Buying a new home soon? Here are some factors that could potentially impact your ability to buy this year, courtesy of

Interest rates are on the rise. In March, Janet Yellen, chairwoman of the Federal Reserve, announced the second interest rate hike in the past three months. After raising the federal funds rate in December, the Fed raised rates by another quarter of a percentage point. The reason? Because the economy has been expanding at a “moderate pace.”

Generally as the economy strengthens, the Fed raises rates. So while rising rates are a positive signal for the economy as a whole, there are some consequences that aren’t always positive for potential homebuyers.

The central bank’s actions don’t directly affect mortgage rates. But increasing rates can make buying a home more expensive.
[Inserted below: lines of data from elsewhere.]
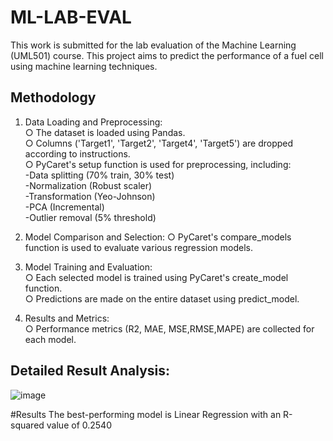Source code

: # ML-LAB-EVAL
 This work is submitted for the lab evaluation of the Machine Learning (UML501) course. This project aims to predict the performance of a fuel cell using machine learning techniques.
 
## Methodology

1. Data Loading and Preprocessing:  
     ○ The dataset is loaded using Pandas.  
     ○ Columns ('Target1', 'Target2', 'Target4', 'Target5') are dropped according to 
       instructions.  
     ○ PyCaret's setup function is used for preprocessing, including:  
            -Data splitting (70% train, 30% test)  
            -Normalization (Robust scaler)  
            -Transformation (Yeo-Johnson)  
            -PCA (Incremental)  
            -Outlier removal (5% threshold)  

2. Model Comparison and Selection:
    ○ PyCaret's compare_models function is used to evaluate various regression models.

3. Model Training and Evaluation:  
    ○ Each selected model is trained using PyCaret's create_model function.  
    ○ Predictions are made on the entire dataset using predict_model.  

4. Results and Metrics:  
    ○ Performance metrics (R2, MAE, MSE,RMSE,MAPE) are collected for each model.  
   
## Detailed Result Analysis:  

![image](https://github.com/user-attachments/assets/e5df5628-e0a5-447b-8e46-30d4dc6af631)


#Results
The best-performing model is Linear Regression with an R-squared value of 0.2540







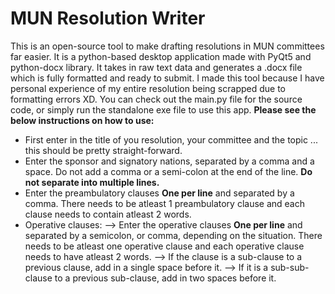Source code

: # MUN Resolution Writer
This is an open-source tool to make drafting resolutions in MUN committees far easier. It is a python-based desktop application made with PyQt5 and python-docx library. It takes in raw text data and generates a .docx file which is fully formatted and ready to submit. I made this tool because I have personal experience of my entire resolution being scrapped due to formatting errors XD. You can check out the main.py file for the source code, or simply run the standalone exe file to use this app. __Please see the below instructions on how to use:__

* First enter in the title of you resolution, your committee and the topic ... this should be pretty straight-forward.
* Enter the sponsor and signatory nations, separated by a comma and a space. Do not add a comma or a semi-colon at the end of the line. __Do not separate into multiple lines.__
* Enter the preambulatory clauses __One per line__ and separated by a comma. There needs to be atleast 1 preambulatory clause and each clause needs to contain atleast 2 words.
* Operative clauses:
--> Enter the operative clauses __One per line__ and separated by a semicolon, or comma, depending on the situation. There needs to be atleast one operative clause and each operative clause needs to have atleast 2 words. 
--> If the clause is a sub-clause to a previous clause, add in a single space before it.
--> If it is a sub-sub-clause to a previous sub-clause, add in two spaces before it.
So how will the Fed rate hike affect homebuyers this year?

Those on the Brink of Buying May Need to Move Quickly:
Mortgage rates tend to follow the yield on the 10-year Treasury bond. The rate on 30-year fixed-rate mortgages is currently around 4.23%. Average rates for these loans were as high as 8% in the late 90s and fell to about 6% in the early 2000s.

Experts don’t expect mortgage rates to rise too much following the Fed rate hike. Some don’t believe rates will exceed 5%. According to the deputy chief economist at Freddie Mac, rates should stay between 4.25% and 4.30% during this year’s home-buying season (roughly spring into early summer). Nevertheless, soon-to-be homeowners may need to act fast if they want to lock down the lowest rates.

Fewer People May Move:
While budding homeowners may feel pressured to take the plunge sooner rather than later, current homeowners may be reluctant to move as a result of the interest rate increase. Many people who purchased homes within the past five years were able to lock in mortgage rates below 4%. If these same people were to sell their homes and apply for a mortgage to buy a new home, they would likely face higher interest rates. This won’t deter everyone – like those moving locations for new jobs or seeking bigger homes for expanding families. But the thought of facing higher mortgage rates may be enough to convince some folks to remain in their homes.

Real Estate Investments Could Become More Valuable:
While the rate increase may be bad news for homebuyers, rising rates could benefit property owners. Increases in occupancy and rental rates could drive up the value of real estate. After all, having more people who want to rent drives up rental prices and that means more money in the pockets of those who own rental properties.